We thank both referees for their careful reading of the manuscript , for their request for changes which have significantly improved the paper, and for their recommendation to publish our manuscript.

We have followed all of the first reviewer's requests for changes (please see our response and a detail list of changes in the following section) which were also endorsed by the second reviewer and we believe that the manuscript is now ready for publication.

We list here the first referee's point by point requests for changes and followed after each point by our changes

Requested changes
1. Recent advances in data analysis using SVD should be mentioned, especially the seminal work of Gavish and Donoho on the recovery of low-rank matrices from noisy data:
- Gavish, M., & Donoho, D. L. (2014). The optimal hard threshold for singular values is 4/\sqrt{3}. IEEE Transactions on Information Theory, 60(8), 5040-5053.
- Gavish, M., & Donoho, D. L. (2017). Optimal shrinkage of singular values. IEEE Transactions on Information Theory, 63(4), 2137-2152.

-- We mention these references in the introduction (line 13) and in new Ref. [7,8]

2. One important missing contextual remark is the use of SVD in statistics. Performing PCA on a dataset is equivalent to performing SVD on the centered data matrix, with the principal components and directions derived directly from the SVD's components. However, it should be explained that the point of view adopted in the paper differs significantly from the traditional interpretation of rows and columns in data matrix.

-- We thank the referee for raising this point and we have now emphasised it in the first paragraph of the manuscript (lines 17-21).

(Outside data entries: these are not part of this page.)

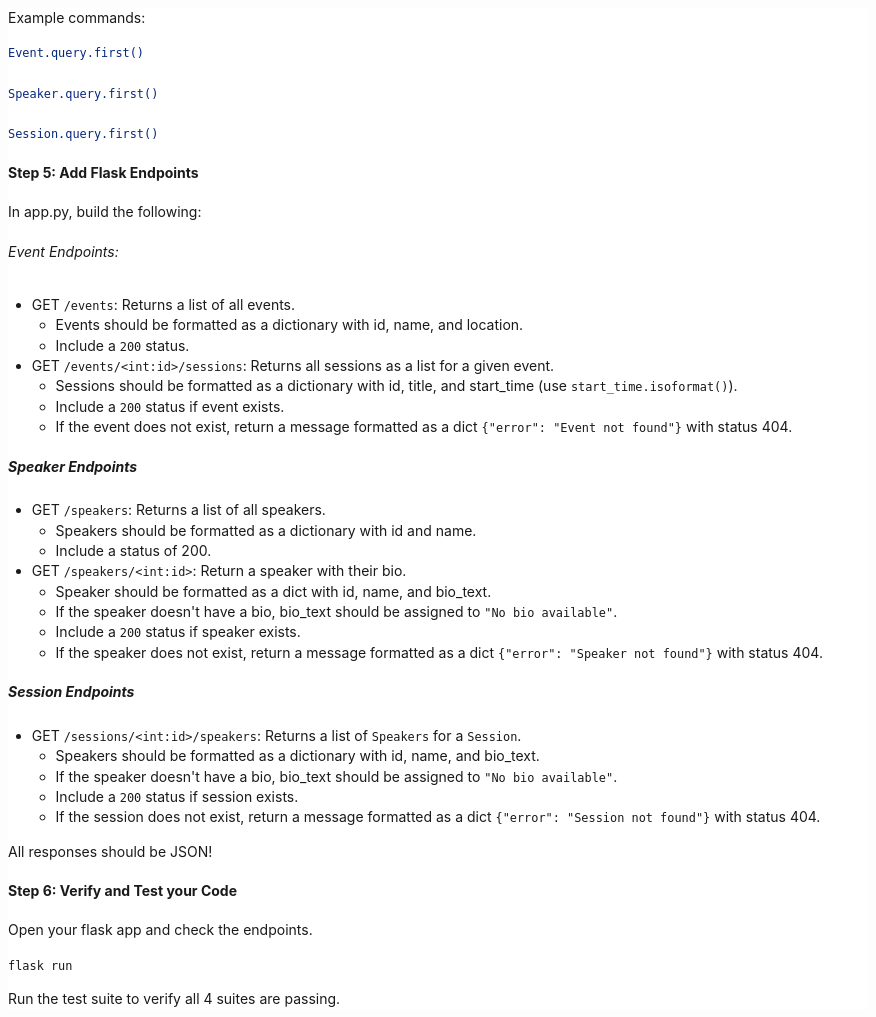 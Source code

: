 Example commands:

```bash
Event.query.first()

Speaker.query.first()

Session.query.first()
```

#### Step 5: Add Flask Endpoints

In app.py, build the following:

###### Event Endpoints:
* GET `/events`: Returns a list of all events. 
    * Events should be formatted as a dictionary with id, name, and location.
    * Include a `200` status.
* GET `/events/<int:id>/sessions`: Returns all sessions as a list for a given event.
    * Sessions should be formatted as a dictionary with id, title, and start_time (use `start_time.isoformat()`).
    * Include a `200` status if event exists.
    * If the event does not exist, return a message formatted as a dict `{"error": "Event not found"}` with status 404.

##### Speaker Endpoints
* GET `/speakers`: Returns a list of all speakers.
    * Speakers should be formatted as a dictionary with id and name.
    * Include a status of 200.
* GET `/speakers/<int:id>`: Return a speaker with their bio.
    * Speaker should be formatted as a dict with id, name, and bio_text.
    * If the speaker doesn't have a bio, bio_text should be assigned to `"No bio available"`.
    * Include a `200` status if speaker exists.
    * If the speaker does not exist, return a message formatted as a dict `{"error": "Speaker not found"}` with status 404.

##### Session Endpoints
* GET `/sessions/<int:id>/speakers`: Returns a list of `Speakers` for a `Session`.
    * Speakers should be formatted as a dictionary with id, name, and bio_text.
    * If the speaker doesn't have a bio, bio_text should be assigned to `"No bio available"`.
    * Include a `200` status if session exists.
    * If the session does not exist, return a message formatted as a dict `{"error": "Session not found"}` with status 404.

All responses should be JSON!

#### Step 6: Verify and Test your Code

Open your flask app and check the endpoints.

```bash
flask run
```

Run the test suite to verify all 4 suites are passing.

3. The rationale for assuming that 'V is swept (or interpolated) at equidistant increments' is not explicitly stated and is not mentioned when analyzing the experimental data. The authors should clarify this assumption and indicate what happens when it is not satisfied.

--In the experiment the voltage is swept at equidistant increments of $5 \times 10^{-5} V$. It is now clarified in the manuscript that to use this matrix representation, it is not essential for $𝑉_j$ to be equidistant; however, it is necessary that all $V _j$'s are the same for all measurements appearing in the same column. Similarly, it is essential that the values of $U_i$ are the same for the same row. If this is not the case in a particular experiment, it can sometimes be rectified by extrapolating the measurements to the same value of $V_i$ or $U_j$ (see lines 65-70).

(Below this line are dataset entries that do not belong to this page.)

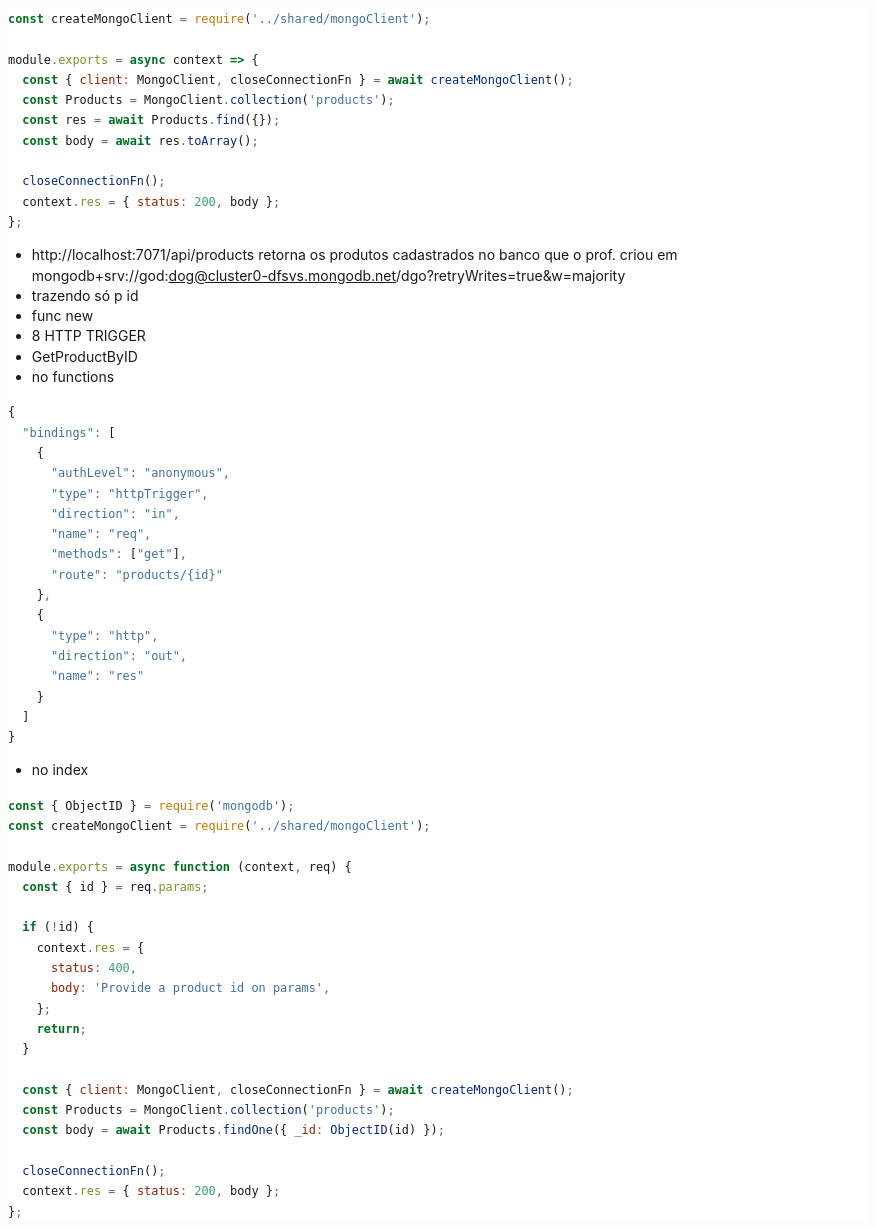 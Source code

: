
 ```Javascript
const createMongoClient = require('../shared/mongoClient');

module.exports = async context => {
  const { client: MongoClient, closeConnectionFn } = await createMongoClient();
  const Products = MongoClient.collection('products');
  const res = await Products.find({});
  const body = await res.toArray();
  
  closeConnectionFn();
  context.res = { status: 200, body };
};
```

- http://localhost:7071/api/products retorna os produtos cadastrados no banco que o prof. criou em mongodb+srv://god:dog@cluster0-dfsvs.mongodb.net/dgo?retryWrites=true&w=majority
- trazendo só p id
- func new
- 8 HTTP TRIGGER
- GetProductByID
- no functions

```Javascript
{
  "bindings": [
    {
      "authLevel": "anonymous",
      "type": "httpTrigger",
      "direction": "in",
      "name": "req",
      "methods": ["get"],
      "route": "products/{id}"
    },
    {
      "type": "http",
      "direction": "out",
      "name": "res"
    }
  ]
}
```

- no index

```Javascript
const { ObjectID } = require('mongodb');
const createMongoClient = require('../shared/mongoClient');

module.exports = async function (context, req) {
  const { id } = req.params;

  if (!id) {
    context.res = {
      status: 400,
      body: 'Provide a product id on params',
    };
    return;
  }

  const { client: MongoClient, closeConnectionFn } = await createMongoClient();
  const Products = MongoClient.collection('products');
  const body = await Products.findOne({ _id: ObjectID(id) });

  closeConnectionFn();
  context.res = { status: 200, body };
};
```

4. The term 'singular values amplitudes' seems atypical. In most mathematical and data analysis literature, 'singular values' is the preferred and widely accepted term.

-- The term 'singular values amplitudes' was changed to 'singular values' throughout the manuscript.

5. Figures:
- Figure 1: The plot and text in Figure 1 are too small compared to the text, which complicates its comprehension.
- Figure 2 (e,f): This is not "FT analysis" but rather the "power spectrum (or power spectral density) of the data obtained by FT analysis."

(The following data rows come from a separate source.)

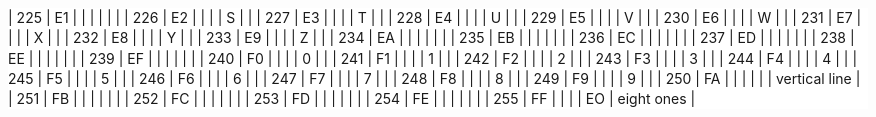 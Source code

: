 |      225      |     E1     |                    |               |                                |                |                                                              |
|      226      |     E2     |                    |               |                                |       S        |                                                              |
|      227      |     E3     |                    |               |                                |       T        |                                                              |
|      228      |     E4     |                    |               |                                |       U        |                                                              |
|      229      |     E5     |                    |               |                                |       V        |                                                              |
|      230      |     E6     |                    |               |                                |       W        |                                                              |
|      231      |     E7     |                    |               |                                |       X        |                                                              |
|      232      |     E8     |                    |               |                                |       Y        |                                                              |
|      233      |     E9     |                    |               |                                |       Z        |                                                              |
|      234      |     EA     |                    |               |                                |                |                                                              |
|      235      |     EB     |                    |               |                                |                |                                                              |
|      236      |     EC     |                    |               |                                |                |                                                              |
|      237      |     ED     |                    |               |                                |                |                                                              |
|      238      |     EE     |                    |               |                                |                |                                                              |
|      239      |     EF     |                    |               |                                |                |                                                              |
|      240      |     F0     |                    |               |                                |       0        |                                                              |
|      241      |     F1     |                    |               |                                |       1        |                                                              |
|      242      |     F2     |                    |               |                                |       2        |                                                              |
|      243      |     F3     |                    |               |                                |       3        |                                                              |
|      244      |     F4     |                    |               |                                |       4        |                                                              |
|      245      |     F5     |                    |               |                                |       5        |                                                              |
|      246      |     F6     |                    |               |                                |       6        |                                                              |
|      247      |     F7     |                    |               |                                |       7        |                                                              |
|      248      |     F8     |                    |               |                                |       8        |                                                              |
|      249      |     F9     |                    |               |                                |       9        |                                                              |
|      250      |     FA     |                    |               |                                |     &#124;     |                        vertical line                         |
|      251      |     FB     |                    |               |                                |                |                                                              |
|      252      |     FC     |                    |               |                                |                |                                                              |
|      253      |     FD     |                    |               |                                |                |                                                              |
|      254      |     FE     |                    |               |                                |                |                                                              |
|      255      |     FF     |                    |               |                                |       EO       |                          eight ones                          |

-- The text in Figure 1 was enlarged.

-- The figure caption for figure 2 (e,f) was changed accordingly.

6. There is inconsistency in the shape of vectors. The authors should mention when the vectors are rows and when they are columns, which would avoid any confusion when writing U_i V_j. Only the lengths of U_i and V_j are mentioned while clearly they are interpreted as matrices in the paper. Note that the "outer product," mentioned on line 67 and displayed on line 166, is most often taken between two column vectors.

-- it is now clearly stated that the outer product is taken between two vectors ${\vec U}^{(k)}_{i}$ (a column of length $M$) and ${\vec V}^{(k)}_{j}$ (a row of length $P$) (see line 77).

7. Line 73: It might be better to mention that this is a series of rank-1 matrices, better stressing that the matrices X^(k) are basic elements analogue to the Fourier modes.

-- We now mention that X^(k) is a rank 1 matrix (line 82).

8. Line 97: The optimality is a classical result in linear algebra, often called the "Eckart-Young theorem."

-- We now mention the Eckart–Young–Mirsky theorem (line 107) and provide references (new Refs. [26-28]).